Note: Similar configurations apply for wireless clients connecting to a third-party Access Point on the local network or to a FortiAP SSID in bridge mode, although in these cases the captive portal is configured on the FortiOS interface or VLAN rather than the SSID.

Pre-requisites: 

A captive portal is already configured on the FortiAuthenticator or another external resource.
For an example using FortiAuthenticator, see Technical Tip: How to configure FortiGate Captive Portal via FortiAuthenticator.

In this example, the captive portal for the SSID 'Captive-Apple' is hosted on FortiAuthenticator at 'https://test.fortiauthenticator.net/portal/'.

If the captive portal is not triggered specifically for Apple devices, verify the following configurations:

 
DHCP Server Configuration: 
Ensure that the SSID interface DHCP server is configured to use the DNS server option 'same as Interface IP' to use the FortiGate as the DNS server.
 
If an external DNS server is used instead for the SSID, refer to the firewall policy section.

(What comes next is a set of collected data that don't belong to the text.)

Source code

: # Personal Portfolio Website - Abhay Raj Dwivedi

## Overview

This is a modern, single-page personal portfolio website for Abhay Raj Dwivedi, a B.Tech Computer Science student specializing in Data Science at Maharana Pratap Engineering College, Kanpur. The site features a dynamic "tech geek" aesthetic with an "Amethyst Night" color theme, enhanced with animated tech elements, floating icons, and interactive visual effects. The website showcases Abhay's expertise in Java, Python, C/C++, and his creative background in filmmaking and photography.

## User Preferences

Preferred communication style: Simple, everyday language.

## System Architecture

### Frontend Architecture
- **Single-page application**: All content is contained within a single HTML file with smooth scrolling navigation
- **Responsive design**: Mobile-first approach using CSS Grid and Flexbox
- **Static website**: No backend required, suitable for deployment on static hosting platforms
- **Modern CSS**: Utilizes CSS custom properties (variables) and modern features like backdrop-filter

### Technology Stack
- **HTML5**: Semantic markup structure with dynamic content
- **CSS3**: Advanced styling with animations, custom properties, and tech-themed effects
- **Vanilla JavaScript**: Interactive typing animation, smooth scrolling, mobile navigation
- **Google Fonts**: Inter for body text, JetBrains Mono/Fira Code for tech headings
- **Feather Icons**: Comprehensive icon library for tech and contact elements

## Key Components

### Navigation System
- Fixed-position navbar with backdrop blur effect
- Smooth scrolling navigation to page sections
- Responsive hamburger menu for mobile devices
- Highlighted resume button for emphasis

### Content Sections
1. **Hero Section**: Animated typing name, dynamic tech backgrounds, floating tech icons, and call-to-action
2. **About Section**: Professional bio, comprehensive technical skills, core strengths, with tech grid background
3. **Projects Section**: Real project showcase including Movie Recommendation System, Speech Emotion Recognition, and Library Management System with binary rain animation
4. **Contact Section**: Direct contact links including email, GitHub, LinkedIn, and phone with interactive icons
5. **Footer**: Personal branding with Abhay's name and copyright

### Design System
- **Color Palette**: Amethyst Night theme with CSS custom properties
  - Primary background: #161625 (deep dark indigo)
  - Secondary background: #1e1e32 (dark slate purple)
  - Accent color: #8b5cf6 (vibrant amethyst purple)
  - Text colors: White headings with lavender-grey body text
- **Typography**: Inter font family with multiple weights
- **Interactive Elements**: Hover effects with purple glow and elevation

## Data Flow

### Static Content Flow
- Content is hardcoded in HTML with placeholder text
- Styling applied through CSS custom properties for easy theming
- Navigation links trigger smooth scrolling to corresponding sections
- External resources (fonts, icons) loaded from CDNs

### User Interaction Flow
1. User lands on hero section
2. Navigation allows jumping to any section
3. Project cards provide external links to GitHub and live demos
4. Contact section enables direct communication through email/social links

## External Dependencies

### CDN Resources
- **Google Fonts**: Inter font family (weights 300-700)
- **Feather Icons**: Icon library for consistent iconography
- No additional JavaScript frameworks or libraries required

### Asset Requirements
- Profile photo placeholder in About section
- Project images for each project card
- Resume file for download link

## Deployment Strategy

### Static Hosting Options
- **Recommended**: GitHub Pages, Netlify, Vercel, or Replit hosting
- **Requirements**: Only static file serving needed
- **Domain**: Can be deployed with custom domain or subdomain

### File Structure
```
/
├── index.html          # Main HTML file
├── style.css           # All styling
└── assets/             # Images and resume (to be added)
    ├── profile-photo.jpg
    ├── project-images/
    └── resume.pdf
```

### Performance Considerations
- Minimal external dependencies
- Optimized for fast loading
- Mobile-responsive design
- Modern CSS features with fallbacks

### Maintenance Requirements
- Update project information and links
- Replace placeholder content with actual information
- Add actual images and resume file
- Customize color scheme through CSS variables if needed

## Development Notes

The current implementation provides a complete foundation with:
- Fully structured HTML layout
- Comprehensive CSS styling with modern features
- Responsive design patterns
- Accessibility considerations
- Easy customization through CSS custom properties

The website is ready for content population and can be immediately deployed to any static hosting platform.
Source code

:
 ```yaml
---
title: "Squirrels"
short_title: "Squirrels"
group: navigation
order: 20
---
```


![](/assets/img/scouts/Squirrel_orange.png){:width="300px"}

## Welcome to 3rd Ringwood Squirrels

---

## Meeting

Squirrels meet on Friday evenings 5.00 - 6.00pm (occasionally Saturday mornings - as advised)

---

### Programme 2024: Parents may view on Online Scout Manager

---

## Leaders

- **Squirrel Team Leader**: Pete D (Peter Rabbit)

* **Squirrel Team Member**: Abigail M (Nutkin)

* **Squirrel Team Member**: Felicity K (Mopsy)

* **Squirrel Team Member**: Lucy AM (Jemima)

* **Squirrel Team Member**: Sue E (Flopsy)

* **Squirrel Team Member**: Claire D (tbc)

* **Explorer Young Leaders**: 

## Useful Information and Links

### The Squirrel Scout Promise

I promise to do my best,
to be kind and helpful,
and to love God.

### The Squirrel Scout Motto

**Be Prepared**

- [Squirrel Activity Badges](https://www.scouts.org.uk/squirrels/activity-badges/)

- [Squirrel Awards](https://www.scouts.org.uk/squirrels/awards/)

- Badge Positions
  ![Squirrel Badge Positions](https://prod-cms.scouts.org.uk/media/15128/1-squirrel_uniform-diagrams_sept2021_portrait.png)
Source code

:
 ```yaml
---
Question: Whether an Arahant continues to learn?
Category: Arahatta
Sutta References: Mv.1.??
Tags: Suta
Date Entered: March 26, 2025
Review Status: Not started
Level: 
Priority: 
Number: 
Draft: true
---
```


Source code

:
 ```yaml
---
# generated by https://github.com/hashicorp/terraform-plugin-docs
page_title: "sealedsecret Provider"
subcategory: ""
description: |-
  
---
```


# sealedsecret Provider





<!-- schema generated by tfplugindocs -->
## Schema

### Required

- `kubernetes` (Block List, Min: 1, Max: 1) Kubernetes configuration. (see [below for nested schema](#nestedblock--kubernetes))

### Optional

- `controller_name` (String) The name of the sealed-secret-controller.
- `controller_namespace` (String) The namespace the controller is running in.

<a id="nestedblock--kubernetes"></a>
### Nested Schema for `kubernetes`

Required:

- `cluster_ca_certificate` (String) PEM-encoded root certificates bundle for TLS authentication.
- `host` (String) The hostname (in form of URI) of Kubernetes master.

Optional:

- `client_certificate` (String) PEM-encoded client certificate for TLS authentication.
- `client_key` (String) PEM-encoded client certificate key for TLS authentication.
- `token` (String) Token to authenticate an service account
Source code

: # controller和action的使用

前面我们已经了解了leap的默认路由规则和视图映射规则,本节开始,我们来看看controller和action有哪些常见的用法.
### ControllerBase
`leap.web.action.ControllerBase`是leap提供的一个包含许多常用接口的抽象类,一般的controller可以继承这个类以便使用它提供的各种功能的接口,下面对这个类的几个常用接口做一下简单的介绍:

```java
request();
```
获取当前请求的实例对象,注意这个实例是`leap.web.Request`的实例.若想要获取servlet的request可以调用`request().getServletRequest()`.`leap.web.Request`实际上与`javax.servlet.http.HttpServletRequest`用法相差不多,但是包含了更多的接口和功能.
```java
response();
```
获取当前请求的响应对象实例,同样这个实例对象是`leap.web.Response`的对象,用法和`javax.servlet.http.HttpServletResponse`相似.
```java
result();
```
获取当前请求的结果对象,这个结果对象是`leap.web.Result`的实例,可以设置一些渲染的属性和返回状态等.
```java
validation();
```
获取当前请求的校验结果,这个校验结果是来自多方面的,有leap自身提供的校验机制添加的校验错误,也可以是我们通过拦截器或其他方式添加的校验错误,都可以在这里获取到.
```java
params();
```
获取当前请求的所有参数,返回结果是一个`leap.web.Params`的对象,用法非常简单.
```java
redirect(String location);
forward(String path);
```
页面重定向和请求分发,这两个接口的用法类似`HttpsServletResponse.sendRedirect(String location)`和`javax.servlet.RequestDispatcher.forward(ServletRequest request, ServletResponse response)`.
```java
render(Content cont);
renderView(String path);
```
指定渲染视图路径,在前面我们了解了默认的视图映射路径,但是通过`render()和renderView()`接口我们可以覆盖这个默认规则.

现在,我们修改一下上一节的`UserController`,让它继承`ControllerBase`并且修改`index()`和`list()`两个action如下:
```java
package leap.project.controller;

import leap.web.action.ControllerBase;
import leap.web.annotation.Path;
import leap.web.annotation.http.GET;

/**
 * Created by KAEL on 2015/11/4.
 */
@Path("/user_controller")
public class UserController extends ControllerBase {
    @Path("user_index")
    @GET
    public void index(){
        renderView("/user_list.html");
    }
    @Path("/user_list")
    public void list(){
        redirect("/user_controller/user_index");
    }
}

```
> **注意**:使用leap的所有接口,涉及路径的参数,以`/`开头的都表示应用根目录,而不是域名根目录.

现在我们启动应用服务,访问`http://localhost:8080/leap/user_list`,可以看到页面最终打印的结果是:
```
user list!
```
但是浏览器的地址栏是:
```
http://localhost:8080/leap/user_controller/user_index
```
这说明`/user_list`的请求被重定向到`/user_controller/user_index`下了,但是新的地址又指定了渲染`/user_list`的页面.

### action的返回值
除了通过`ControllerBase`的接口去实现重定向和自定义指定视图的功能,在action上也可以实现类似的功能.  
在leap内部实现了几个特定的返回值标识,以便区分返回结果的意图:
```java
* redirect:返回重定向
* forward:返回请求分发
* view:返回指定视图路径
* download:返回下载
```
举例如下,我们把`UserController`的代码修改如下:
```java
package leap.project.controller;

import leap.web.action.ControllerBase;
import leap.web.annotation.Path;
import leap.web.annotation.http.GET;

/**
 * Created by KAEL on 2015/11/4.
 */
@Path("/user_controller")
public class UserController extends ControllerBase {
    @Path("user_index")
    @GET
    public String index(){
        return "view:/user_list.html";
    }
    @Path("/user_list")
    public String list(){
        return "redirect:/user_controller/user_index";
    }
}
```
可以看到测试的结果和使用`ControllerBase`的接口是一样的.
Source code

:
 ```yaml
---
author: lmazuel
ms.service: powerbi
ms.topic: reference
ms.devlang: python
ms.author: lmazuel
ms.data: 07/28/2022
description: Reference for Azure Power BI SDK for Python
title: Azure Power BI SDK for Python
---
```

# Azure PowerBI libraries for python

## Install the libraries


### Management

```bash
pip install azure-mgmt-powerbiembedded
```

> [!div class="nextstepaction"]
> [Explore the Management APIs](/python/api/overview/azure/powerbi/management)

Note that this DNS server must resolve the captive portal FQDN (test.fortiauthenticator.net) to the external captive portal's IP address.
  
DNS method 1: FortiGate as DNS Server
Make sure the DNS server is enabled on the SSID interface, and the DNS database includes an entry for the captive portal FQDN.

This ensures that SSID clients can properly resolve the captive portal FQDN 'test.fortiauthenticator.net'.

DNS method 2: External DNS Server.
If the SSID DHCP configuration assigns a DNS server other than the FortiGate, a policy is required to allow DNS queries with 'set captive-portal-exempt enable'. This DNS server must be able to resolve the captive portal FQDN to the correct IP address.
 

config firewall policy

    edit <index>

        set name "Allow-DNS"

        set srcintf "Captive-Apple"

        set dstintf "internal"

        set action accept

        set srcaddr "all"

        set dstaddr "Internal-DNS"

        set schedule "always"

        set service "DNS"

        set logtraffic disable

        set captive-portal-exempt enable

    next

end

External Authentication Portal:
Confirm that the Authentication portal is configured as External type with the correct address: in this case, 'https://test.fortiauthenticator.net/portal/'.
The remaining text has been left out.